Anytime Fitness v. Thornhill Brothers
- Case Type:
- Business
- Case Status:
- Reversed and Remanded
- Citation:
- 22-30757 Fifth Circuit (5th Circuit, Oct 27,2023) Published
- Tag(s):
-
- Ruling:
- Whether 11 U.S.C. § 365(f), or any other portion of Title 11, authorizes a bankruptcy court’s approval of a debtor’s
partial assignment of an executory contract? It does not.
- Procedural context:
- After the District Court affirmed the bankruptcy court's approval of the settlement, Anytime appealed before the fifth circuit. The Court of Appeals has jurisdiction to hear Anytime’s continuing appeal under 28 U.S.C. § 158(d). It review not the district court opinion but the bankruptcy court’s judgment and applied clear error review to the bankruptcy court’s factual conclusions and de novo review to the bankruptcy court’s legal conclusions. The Court of Appeals agrees with Anytime that that the settlement violated 11 U.S.C. § 365’s provisions governing the treatment of executory contracts in bankruptcy.
The debtor must first assume such contract or lease in accordance with the provisions of section.365(f)(2)(A). And, even when enabled by a prior assumption, a debtor’s power of assignment is not unqualified. The non-bankrupt party to the contract, the erstwhile contractual counterparty of the debtor-assignor, must be given “adequate assurance” of the assignee’s “future performance.” But, when it comes to assuming an executory contract, the courts have been clear that it’s all or nothing- "An executory contract must be assumed or rejected in its entirety.” And, when a trustee relies on §365(f) to assign an executory contract in bankruptcy, it must assign the contract in whole, not in part.
The Court of Appeals explained that the job of discerning what, if anything can be assigned under § 365(f) decidedly belongs to the bankruptcy judge, the district court, and by extension, the Court of Appeals. The bankruptcy court applied § 365(f) to authorize something the Code forbids—the partial assignment of an executory contract.
- Facts:
- In February 2020, William Flynn filed a personal injury suit against the franchise owner, Thornhill Brothers Fitness,
LLC (“Thornhill”), and named an additional defendant, franchisor Anytime Fitness, LLC (“Anytime”). Anytime Fitness got the complaint dismissed, and the case continued against the franchisee. Just before the trial, Thornhill Brothers filed for bankruptcy and immediately entered into an agreement with the plaintiff. The Bankruptcy Court approved the settlement without notice and a hearing. In the approved settlement Thornhill agreed to sign a document dubbed the “Confession of Judgment,” to be entered in the Louisiana court where the Flynns’ personal injury lawsuit was pending.

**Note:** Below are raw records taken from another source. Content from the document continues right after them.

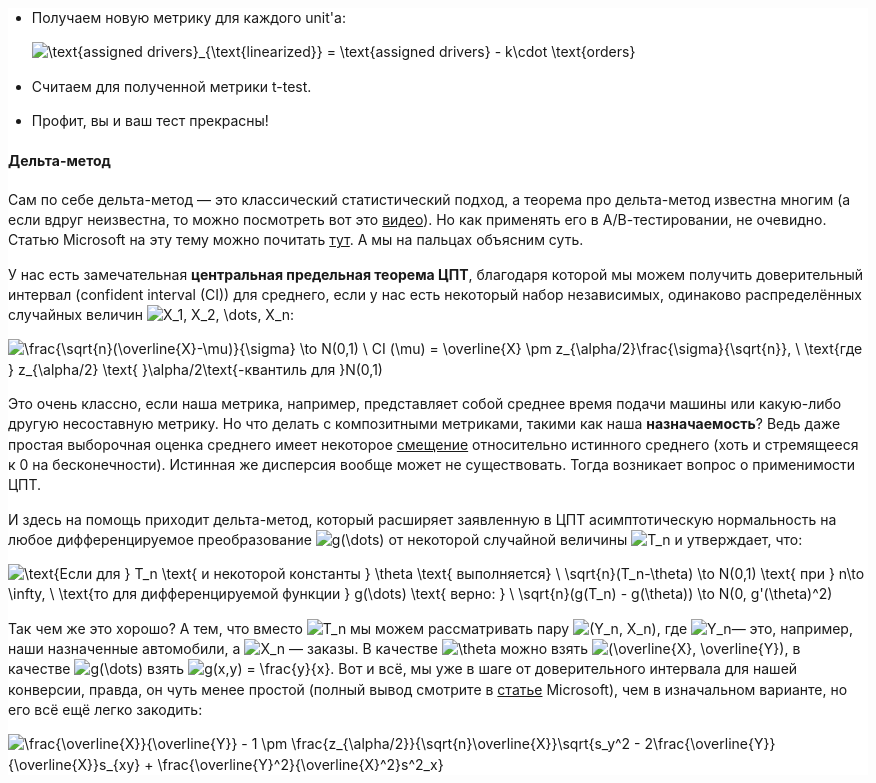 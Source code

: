 - Получаем новую метрику для каждого unit'а:
    
    ![\text{assigned drivers}_{\text{linearized}} = \text{assigned drivers} - k\cdot \text{orders}](https://habrastorage.org/getpro/habr/upload_files/6f4/313/72d/6f431372d611f9d6d64a8d77392ed915.svg)
- Считаем для полученной метрики t-test.
    
- Профит, вы и ваш тест прекрасны!
    

#### Дельта-метод

Сам по себе дельта-метод — это классический статистический подход, а теорема про дельта-метод известна многим (а если вдруг неизвестна, то можно посмотреть вот это [видео](https://www.coursera.org/lecture/mathematical-statistics-and-ab-testing/diel-ta-mietod-kRKeh)). Но как применять его в А/В-тестировании, не очевидно. Статью Microsoft на эту тему можно почитать [тут](https://arxiv.org/pdf/1803.06336.pdf). А мы на пальцах объясним суть.

У нас есть замечательная **центральная предельная теорема ЦПТ**, благодаря которой мы можем получить доверительный интервал (confident interval (CI)) для среднего, если у нас есть некоторый набор независимых, одинаково распределённых случайных величин ![X_1, X_2, \dots, X_n](https://habrastorage.org/getpro/habr/upload_files/487/7d5/837/4877d58372a4ff49e2cd26965cfcbc2d.svg):

![\frac{\sqrt{n}(\overline{X}-\mu)}{\sigma} \to N(0,1) \\ CI (\mu) = \overline{X} \pm z_{\alpha/2}\frac{\sigma}{\sqrt{n}}, \\ \text{где } z_{\alpha/2} \text{ }\alpha/2\text{-квантиль для }N(0,1)](https://habrastorage.org/getpro/habr/upload_files/3e2/c83/141/3e2c83141d28f1b72848100c5cda4172.svg)

Это очень классно, если наша метрика, например, представляет собой среднее время подачи машины или какую-либо другую несоставную метрику. Но что делать с композитными метриками, такими как наша **назначаемость**? Ведь даже простая выборочная оценка среднего имеет некоторое [смещение](https://en.wikipedia.org/wiki/Ratio_estimator) относительно истинного среднего (хоть и стремящееся к 0 на бесконечности). Истинная же дисперсия вообще может не существовать. Тогда возникает вопрос о применимости ЦПТ.

И здесь на помощь приходит дельта-метод, который расширяет заявленную в ЦПТ асимптотическую нормальность на любое дифференцируемое преобразование ![g(\dots)](https://habrastorage.org/getpro/habr/upload_files/8b0/238/f58/8b0238f584571669499b00f1bc862cef.svg) от некоторой случайной величины ![T_n](https://habrastorage.org/getpro/habr/upload_files/93c/ef9/d42/93cef9d42aa6835358354a22a7833fea.svg) и утверждает, что:

![\text{Если для } T_n \text{ и некоторой константы } \theta \text{ выполняется} \\ \sqrt{n}(T_n-\theta) \to N(0,1) \text{ при } n\to \infty, \\  \text{то для дифференцируемой функции } g(\dots) \text{ верно: } \\  \sqrt{n}(g(T_n) - g(\theta)) \to N(0, g'(\theta)^2)](https://habrastorage.org/getpro/habr/upload_files/159/bb5/828/159bb58286479a5c873031f7741660e3.svg)

Так чем же это хорошо? А тем, что вместо ![T_n](https://habrastorage.org/getpro/habr/upload_files/a85/38e/bdc/a8538ebdc627b864b388853dd894e12c.svg) мы можем рассматривать пару ![(Y_n, X_n)](https://habrastorage.org/getpro/habr/upload_files/c13/6de/638/c136de638b9cb1cb1c3b17693125f6bc.svg), где ![Y_n](https://habrastorage.org/getpro/habr/upload_files/da0/b70/c1a/da0b70c1a7bb3caa435af7bcbd10a8f7.svg)— это, например, наши назначенные автомобили, а ![X_n](https://habrastorage.org/getpro/habr/upload_files/2e7/56c/5c1/2e756c5c10376436994456e14f189b5e.svg) — заказы. В качестве ![\theta](https://habrastorage.org/getpro/habr/upload_files/872/17a/155/87217a1557daf30b4284a22ac1b22986.svg) можно взять ![(\overline{X}, \overline{Y})](https://habrastorage.org/getpro/habr/upload_files/6dc/69e/fc4/6dc69efc4df5f3f0d9cf3bac86e53a2d.svg), в качестве ![g(\dots)](https://habrastorage.org/getpro/habr/upload_files/59e/9fa/3ab/59e9fa3ab6315a158311167ca5a771a4.svg) взять ![g(x,y) = \frac{y}{x}](https://habrastorage.org/getpro/habr/upload_files/5ab/761/d4e/5ab761d4e5d2b3835a244bbacc4c164e.svg). Вот и всё, мы уже в шаге от доверительного интервала для нашей конверсии, правда, он чуть менее простой (полный вывод смотрите в [статье](https://arxiv.org/pdf/1803.06336.pdf) Microsoft), чем в изначальном варианте, но его всё ещё легко закодить:

![\frac{\overline{X}}{\overline{Y}} - 1 \pm \frac{z_{\alpha/2}}{\sqrt{n}\overline{X}}\sqrt{s_y^2 - 2\frac{\overline{Y}}{\overline{X}}s_{xy} + \frac{\overline{Y}^2}{\overline{X}^2}s^2_x}](https://habrastorage.org/getpro/habr/upload_files/6dd/68a/c43/6dd68ac437ddc72258812f4b35cd7011.svg)
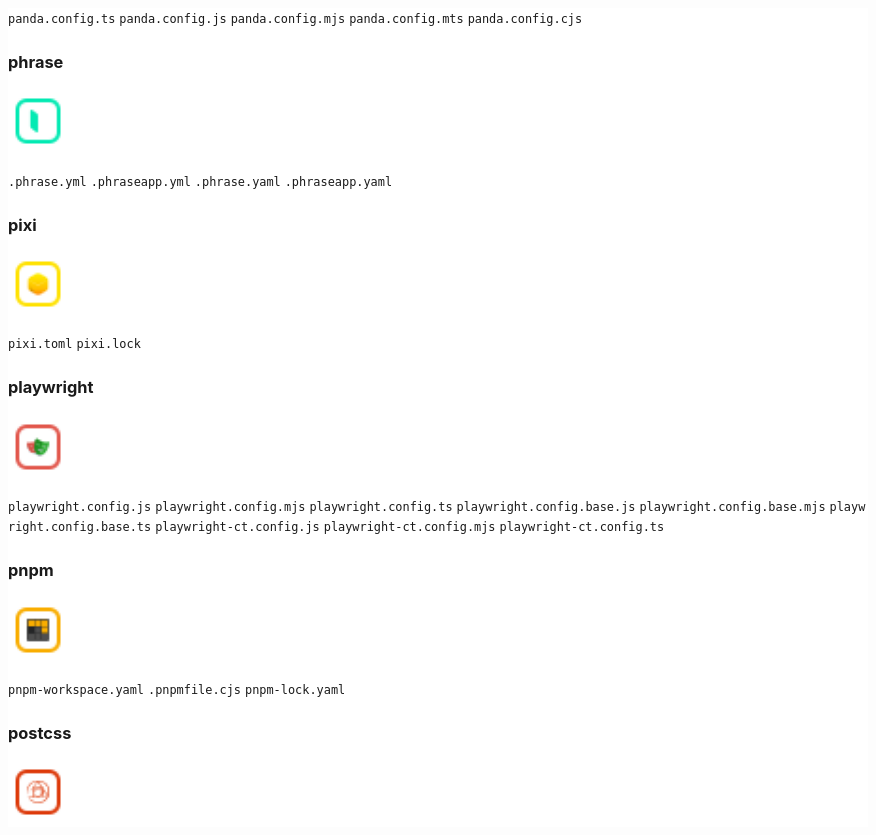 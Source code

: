 `panda.config.ts`
`panda.config.js`
`panda.config.mjs`
`panda.config.mts`
`panda.config.cjs`
### phrase
<img src="../../icons/outline/files/phrase.svg" width="60" height="60"/>

`.phrase.yml`
`.phraseapp.yml`
`.phrase.yaml`
`.phraseapp.yaml`
### pixi
<img src="../../icons/outline/files/pixi.svg" width="60" height="60"/>

`pixi.toml`
`pixi.lock`
### playwright
<img src="../../icons/outline/files/playwright.svg" width="60" height="60"/>

`playwright.config.js`
`playwright.config.mjs`
`playwright.config.ts`
`playwright.config.base.js`
`playwright.config.base.mjs`
`playwright.config.base.ts`
`playwright-ct.config.js`
`playwright-ct.config.mjs`
`playwright-ct.config.ts`
### pnpm
<img src="../../icons/outline/files/pnpm.svg" width="60" height="60"/>

`pnpm-workspace.yaml`
`.pnpmfile.cjs`
`pnpm-lock.yaml`
### postcss
<img src="../../icons/outline/files/postcss.svg" width="60" height="60"/>
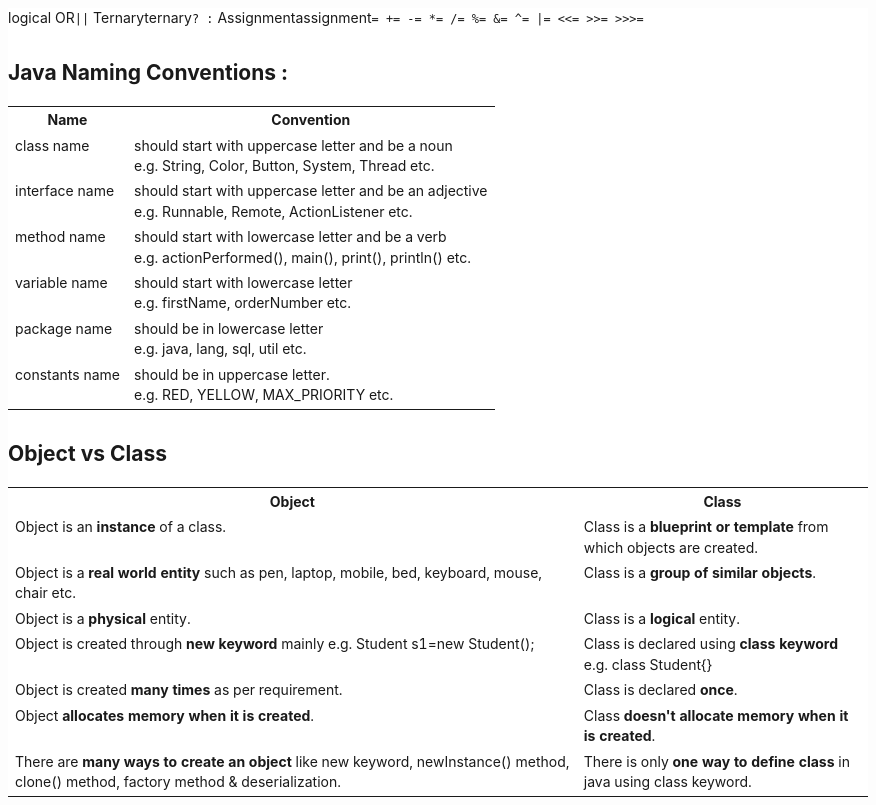 <tr> 
<td>logical OR</td><td headers="precedence"><code>||</code></td> 
</tr> 
<tr> 
<td>Ternary</td><td>ternary</td><td headers="precedence"><code>? :</code></td> 
</tr> 
<tr> 
<td>Assignment</td><td>assignment</td><td headers="precedence"><code>= += -= *= /= %= &amp;= ^= |= &lt;&lt;= &gt;&gt;= &gt;&gt;&gt;=</code></td> 
</tr> 
</tbody></table>

## Java Naming Conventions :

<table class="alt">
<tbody><tr><th>Name</th><th>Convention</th></tr>
<tr><td>class name</td><td> should start with uppercase letter and be a noun 
<br>e.g. String, Color, Button, System, Thread etc.</td></tr>
<tr><td>interface name</td><td>should start with uppercase letter and be an adjective 
<br>e.g. Runnable, Remote, ActionListener etc.</td></tr>
<tr><td>method name</td><td>should start with lowercase letter and be a verb 
<br>e.g. actionPerformed(), main(), print(), println() etc.
</td></tr>
<tr><td>variable name</td><td>should start with lowercase letter
<br>e.g. firstName, orderNumber etc.</td></tr>
<tr><td>package name</td><td>should be in lowercase letter 
<br>e.g. java, lang, sql, util etc.
</td></tr>
<tr><td>constants name</td><td>should be in uppercase letter.
<br>e.g. RED, YELLOW, MAX_PRIORITY etc.</td></tr>
</tbody></table>

## Object vs Class

<table class="alt">
<tbody><tr><th>Object</th><th>Class</th></tr>
<tr><td>Object is an <strong>instance</strong> of a class.</td><td>Class is a <strong>blueprint or template</strong> from which objects are created.</td></tr>
<tr><td>Object is a <strong>real world entity</strong> such as pen, laptop, mobile, bed, keyboard, mouse, chair etc.</td><td>Class is a <strong>group of similar objects</strong>.</td></tr>
<tr><td>Object is a <strong>physical</strong> entity.</td><td>Class is a <strong>logical</strong> entity.</td></tr>
<tr><td>Object is created through <strong>new keyword</strong> mainly e.g. Student s1=new Student();</td><td>Class is declared using <strong>class keyword</strong> e.g. class Student{}</td></tr>
<tr><td>Object is created <strong>many times</strong> as per requirement.</td><td>Class is declared <strong>once</strong>.</td></tr>
<tr><td>Object <strong>allocates memory when it is created</strong>.</td><td>Class <strong>doesn't allocate memory when it is created</strong>.</td></tr>
<tr><td>There are <strong>many ways to create an object</strong> like new keyword, newInstance() method, clone() method, factory method & deserialization.</td><td>There is only <strong>one way to define class</strong> in java using class keyword.</td></tr>
</tbody></table>

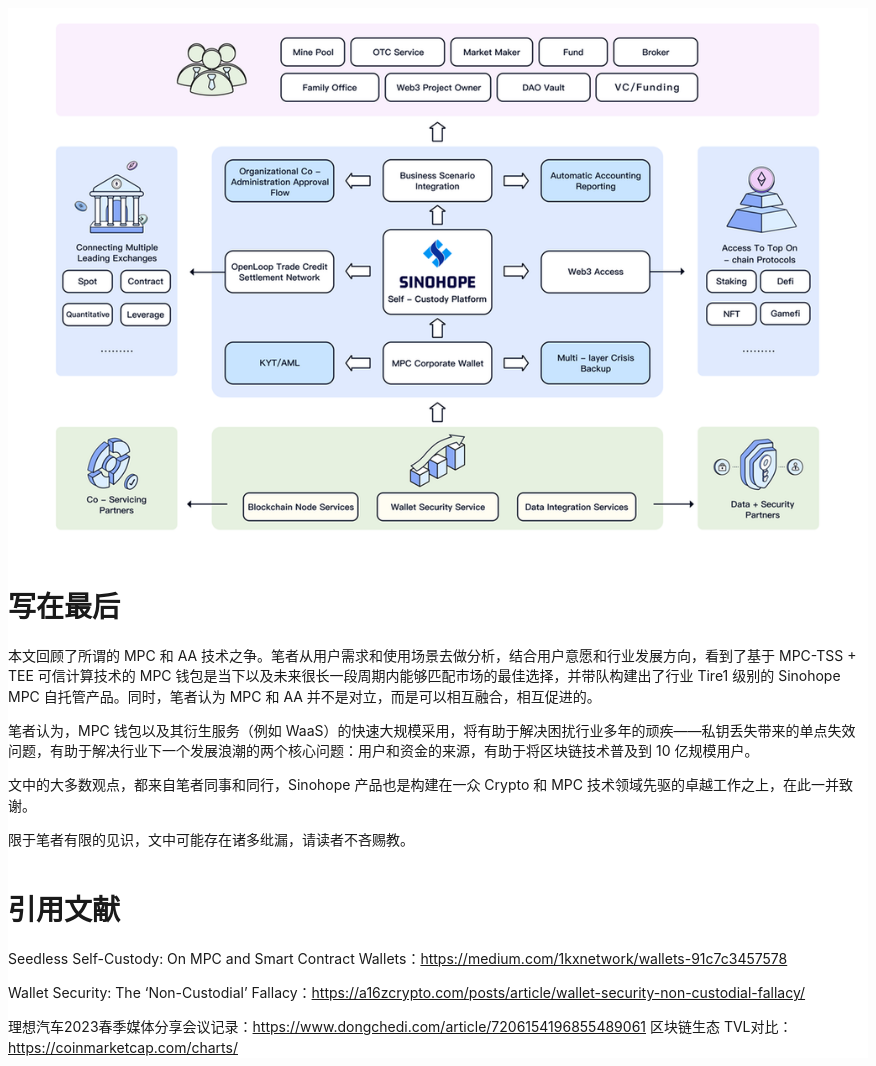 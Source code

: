 ![overviews](./overviews.png)

# 写在最后
本文回顾了所谓的 MPC 和 AA 技术之争。笔者从用户需求和使用场景去做分析，结合用户意愿和行业发展方向，看到了基于 MPC-TSS + TEE 可信计算技术的  MPC  钱包是当下以及未来很长一段周期内能够匹配市场的最佳选择，并带队构建出了行业 Tire1 级别的 Sinohope MPC 自托管产品。同时，笔者认为 MPC 和 AA 并不是对立，而是可以相互融合，相互促进的。

笔者认为，MPC 钱包以及其衍生服务（例如 WaaS）的快速大规模采用，将有助于解决困扰行业多年的顽疾——私钥丢失带来的单点失效问题，有助于解决行业下一个发展浪潮的两个核心问题：用户和资金的来源，有助于将区块链技术普及到 10 亿规模用户。

文中的大多数观点，都来自笔者同事和同行，Sinohope 产品也是构建在一众 Crypto 和 MPC 技术领域先驱的卓越工作之上，在此一并致谢。

限于笔者有限的见识，文中可能存在诸多纰漏，请读者不吝赐教。

# 引用文献
Seedless Self-Custody: On MPC and Smart Contract Wallets：https://medium.com/1kxnetwork/wallets-91c7c3457578

Wallet Security: The ‘Non-Custodial’ Fallacy：https://a16zcrypto.com/posts/article/wallet-security-non-custodial-fallacy/

理想汽车2023春季媒体分享会议记录：https://www.dongchedi.com/article/7206154196855489061
区块链生态 TVL对比：https://coinmarketcap.com/charts/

In this “confession,” Thornhill admitted to $7 million in total liability to the Flynns. Then Thornhill agreed to assign all rights it had “against Anytime Fitness LLC” to the Flynns, including any rights arising from “the indemnity agreement contained in the Franchise Agreement” between Thornhill and its franchise parent, Anytime. Thornhill otherwise retained the franchise agreement. It granted the plaintiff a new claim against the franchisor, Anytime Fitness, and a new suit against Anytime Fitness was filed.
Anytime then protested in the bankruptcy court, arguing that the approval of the Stipulation, designed to facilitate “recover[y] against Anytime,” violated Anytime’s notice and hearing rights. See Fed. R. Bankr. P. 9019(a). the Bankruptcy court entered a new order ratifying the Stipulation approved. the District Court affirmed the order.
- Judge(s):
- Per Curiam- Richman, Chief Judge, and Southwick and Oldham.